Die Sechziger- und Siebzigerjahre waren aufregend. Man suchte Bewusstseinserweiterung, die einen mit Marihuana und Haschisch, die anderen mit fernöstlicher Spiritualität. Man hatte die Nase voll von den Wohlstandsidealen der Eltern, war jung und neugierig und wollte wissen wie man jenseits des nationalen Horizonts lebt. Im Sommer 1975 starten Katrin und Klaus Mees in ihrem VW-Bus von München Richtung Osten, ausgerüstet mit Landkarten und kleinen maschinengeschriebenen, broschierten und selbstverlegten Reisefinformationen. Internet, Navi und Handy gibt es noch nicht. Ein Reisebuch.

Jeden Tag ändern sich die Landschaften und auch die Menschen. In Anatolien sehen sie, mit welchen mittelalterlichen Methoden in der Landwirtschaft gearbeitet wird. In Bagdad müssen sie vor der Willkür eines jähzornigen Polizeioffiziers kapitulieren. Sie lernen beim Tanken in Afghanistan, nicht mehr auf schlitzohrige Tricks hereinzufallen. Weglos kämpfen sie sich durch die nordafghanische Sandwüste, werden Zeugen einer mittelalterlichen Bestrafung. Erstaunt nehmen sie am Khyberpass zur Kenntnis, dass Handfeuerwaffen überall frei verkäuflich sind.

Auch Möglichkeiten der Bewusstseinserweiterung sind überall verfügbar: der „Schwarze Afghane in Afghanistan, Haschisch-Kuchen in Kathmandu und Opium in Sikkim. Sie werden zu einer Hochzeit in Ladakh eingeladen, das sie gerade noch rechtzeitig vor Einbruch der Wintersperrung der Straße nach Kaschmir verlassen können. Überall zeigen Menschen ihnen ihre Heimat und ihre andere Kultur.
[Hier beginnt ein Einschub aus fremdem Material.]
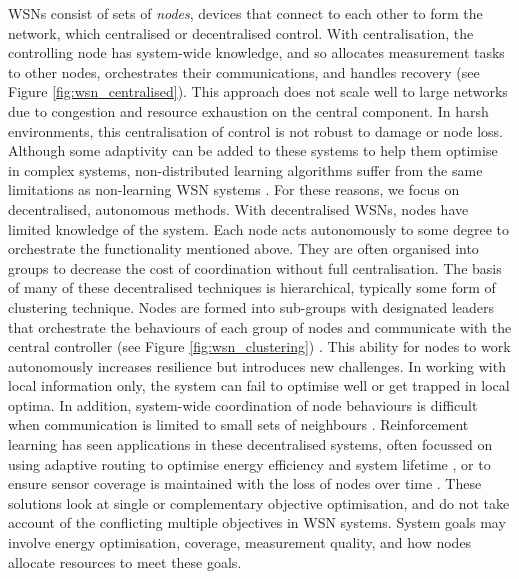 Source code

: WSNs consist of sets of \textit{nodes}, devices that connect to each other to form the network, which centralised or decentralised control. With centralisation, the controlling node has system-wide knowledge, and so allocates measurement tasks to other nodes, orchestrates their communications, and handles recovery (see Figure \ref{fig:wsn_centralised}). This approach does not scale well to large networks due to congestion and resource exhaustion on the central component. In harsh environments, this centralisation of control is not robust to damage or node loss. Although some adaptivity can be added to these systems to help them optimise in complex systems, non-distributed learning algorithms suffer from the same limitations as non-learning WSN systems \citep{Imagestate2006}. For these reasons, we focus on decentralised, autonomous methods.
With decentralised WSNs, nodes have limited knowledge of the system. Each node acts autonomously to some degree to orchestrate the functionality mentioned above. They are often organised into groups to decrease the cost of coordination without full centralisation. The basis of many of these decentralised techniques is hierarchical, typically some form of clustering technique. Nodes are formed into sub-groups with designated leaders that orchestrate the behaviours of each group of nodes and communicate with the central controller (see Figure \ref{fig:wsn_clustering}) . This ability for nodes to work autonomously increases resilience but introduces new challenges. In working with local information only, the system can fail to optimise well or get trapped in local optima. In addition, system-wide coordination of node behaviours is difficult when communication is limited to small sets of neighbours \citep{Carlos-Mancilla2016}. Reinforcement learning has seen applications in these decentralised systems, often focussed on using adaptive routing  to optimise energy efficiency and system lifetime \citep{ 10.1504/IJCNDS.2012.048871, Kulkarnib}, or to ensure sensor coverage is maintained with the loss of nodes over time \citep{Sharma2020}. These solutions look at single or complementary objective optimisation, and do not take account of the conflicting multiple objectives in WSN systems. System goals may involve energy optimisation, coverage, measurement quality, and how nodes allocate resources to meet these goals.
In Bagdad führt man sie durch das antike Babylon, im pakistanischen Lahore erklärt man ihnen voller patriotischem Eifer die Geschichte der noch jungen Nation.

Sie verbringen Nächte in indischen Ashrams und erleben noch Einsamkeit an den Stränden Goas. In buddhistischen Klöstern lässt man sie teilhaben an Gebetsstunden, in Ladakh, im Himalaya erleben sie mit welchen Methoden ein Schamane Beschwerden lindert und in Nepal erfahren sie, dass man dem Gott Ganesh opfern muss, um gute Noten zu bekommen.
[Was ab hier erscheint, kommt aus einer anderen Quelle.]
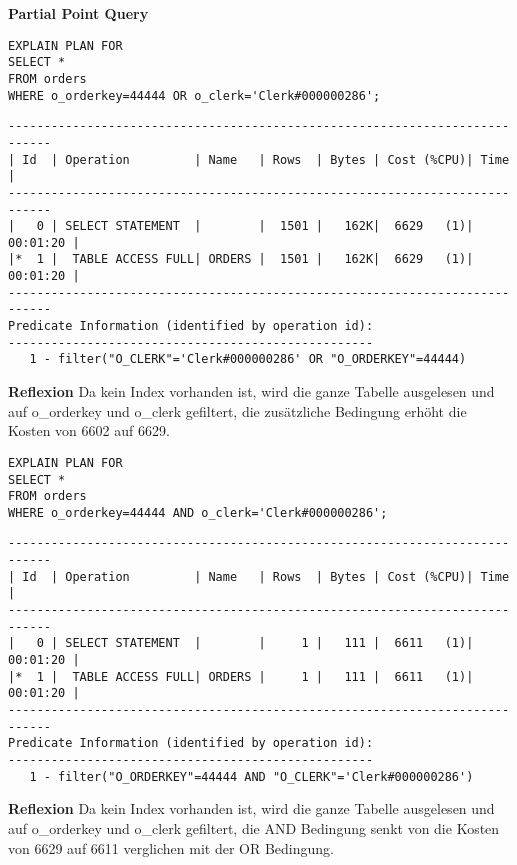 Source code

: \documentclass[10pt]{article}
\begin{document}
\textbf{Partial Point Query}
\begin{lstlisting}[style=sql]
EXPLAIN PLAN FOR
SELECT *
FROM orders
WHERE o_orderkey=44444 OR o_clerk='Clerk#000000286';
\end{lstlisting}
\begin{lstlisting}[style=queryexecutionplan]
----------------------------------------------------------------------------
| Id  | Operation         | Name   | Rows  | Bytes | Cost (%CPU)| Time     |
----------------------------------------------------------------------------
|   0 | SELECT STATEMENT  |        |  1501 |   162K|  6629   (1)| 00:01:20 |
|*  1 |  TABLE ACCESS FULL| ORDERS |  1501 |   162K|  6629   (1)| 00:01:20 |
----------------------------------------------------------------------------
Predicate Information (identified by operation id):
---------------------------------------------------
   1 - filter("O_CLERK"='Clerk#000000286' OR "O_ORDERKEY"=44444)
\end{lstlisting}
\textbf{Reflexion} \newline
Da kein Index vorhanden ist, wird die ganze Tabelle ausgelesen und auf o\_orderkey und o\_clerk gefiltert, die zusätzliche Bedingung erhöht die Kosten von 6602 auf 6629.

\begin{lstlisting}[style=sql]
EXPLAIN PLAN FOR
SELECT *
FROM orders
WHERE o_orderkey=44444 AND o_clerk='Clerk#000000286';
\end{lstlisting}
\begin{lstlisting}[style=queryexecutionplan]
----------------------------------------------------------------------------
| Id  | Operation         | Name   | Rows  | Bytes | Cost (%CPU)| Time     |
----------------------------------------------------------------------------
|   0 | SELECT STATEMENT  |        |     1 |   111 |  6611   (1)| 00:01:20 |
|*  1 |  TABLE ACCESS FULL| ORDERS |     1 |   111 |  6611   (1)| 00:01:20 |
----------------------------------------------------------------------------
Predicate Information (identified by operation id):
---------------------------------------------------
   1 - filter("O_ORDERKEY"=44444 AND "O_CLERK"='Clerk#000000286')
\end{lstlisting}
\textbf{Reflexion} \newline
Da kein Index vorhanden ist, wird die ganze Tabelle ausgelesen und auf o\_orderkey und o\_clerk gefiltert, die AND Bedingung senkt von die Kosten von 6629 auf 6611 verglichen mit der OR Bedingung.
\end{document}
Im Dezember 1979 überschreiten sowjetische Truppen die Grenze zu Afghanistan und mit Beginn des 1. Golfkrieges zwischen dem Irak und dem Iran im September 1980 sind die Reisewege blockiert. Eine Reise-Ära, die gut zwanzig Jahre gedauert hatte, ging schlagartig zu Ende. Das Buch ist ein spannender Reisebericht und gerade in diesen Tagen ist die Lektüre ein Trostpflaster für jeden Weltenbummler, der sich beim Lesen von seinem Balkonien zu fernen Zielen träumen kann.
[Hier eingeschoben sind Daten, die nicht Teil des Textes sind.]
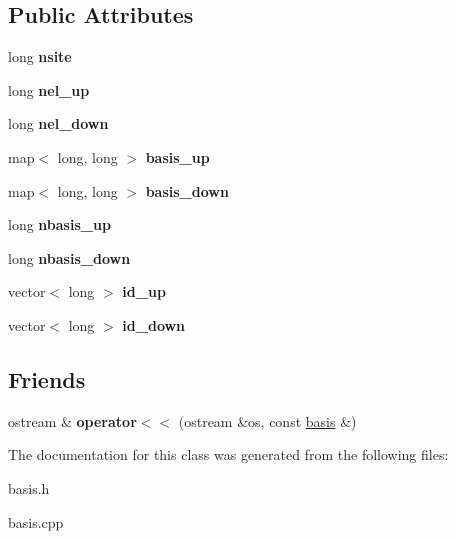 \subsection*{Public Attributes}
\begin{DoxyCompactItemize}
\item 
long {\bfseries nsite}\hypertarget{classbasis_a98ef7e9fb8e86e6ca40f9356741d02b8}{}\label{classbasis_a98ef7e9fb8e86e6ca40f9356741d02b8}

\item 
long {\bfseries nel\+\_\+up}\hypertarget{classbasis_abb8238ae962d05c706adc219b9fb8102}{}\label{classbasis_abb8238ae962d05c706adc219b9fb8102}

\item 
long {\bfseries nel\+\_\+down}\hypertarget{classbasis_a90ff415d09d178ef397ede3613579148}{}\label{classbasis_a90ff415d09d178ef397ede3613579148}

\item 
map$<$ long, long $>$ {\bfseries basis\+\_\+up}\hypertarget{classbasis_a001c54b2d5cb432e2152bca56c9fcd4b}{}\label{classbasis_a001c54b2d5cb432e2152bca56c9fcd4b}

\item 
map$<$ long, long $>$ {\bfseries basis\+\_\+down}\hypertarget{classbasis_a7bedd86a2fb0cf5c1fc74e9e681081ab}{}\label{classbasis_a7bedd86a2fb0cf5c1fc74e9e681081ab}

\item 
long {\bfseries nbasis\+\_\+up}\hypertarget{classbasis_a4aabed476d2bd06e63b9311218162ba3}{}\label{classbasis_a4aabed476d2bd06e63b9311218162ba3}

\item 
long {\bfseries nbasis\+\_\+down}\hypertarget{classbasis_aa0aa0f3d64766166d8b48ce5220dbf65}{}\label{classbasis_aa0aa0f3d64766166d8b48ce5220dbf65}

\item 
vector$<$ long $>$ {\bfseries id\+\_\+up}\hypertarget{classbasis_a091b97f80ddcc0697d1c1df710991564}{}\label{classbasis_a091b97f80ddcc0697d1c1df710991564}

\item 
vector$<$ long $>$ {\bfseries id\+\_\+down}\hypertarget{classbasis_ac3b970392d8b8b7cbada1d6959dadb98}{}\label{classbasis_ac3b970392d8b8b7cbada1d6959dadb98}

\end{DoxyCompactItemize}
\subsection*{Friends}
\begin{DoxyCompactItemize}
\item 
ostream \& {\bfseries operator$<$$<$} (ostream \&os, const \hyperlink{classbasis}{basis} \&)\hypertarget{classbasis_a1c883531921b9ccb0deaf3614d85502c}{}\label{classbasis_a1c883531921b9ccb0deaf3614d85502c}

\end{DoxyCompactItemize}


The documentation for this class was generated from the following files\+:\begin{DoxyCompactItemize}
\item 
basis.\+h\item 
basis.\+cpp\end{DoxyCompactItemize}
In den 70er Jahren, als die Reisen unternommen wurden, konnte man vieles erleben, das heute nicht mehr möglich ist, weil sich die Zivilisation weiter ausgebreitet hat und viel Ursprüngliches und Exotisches verloren ging. Mann muss das Buch allen empfehlen, die auf Reisen nicht das Ersehnte fanden und die im Geiste nun eine Reise erleben können, die sie gerne gemacht hätten.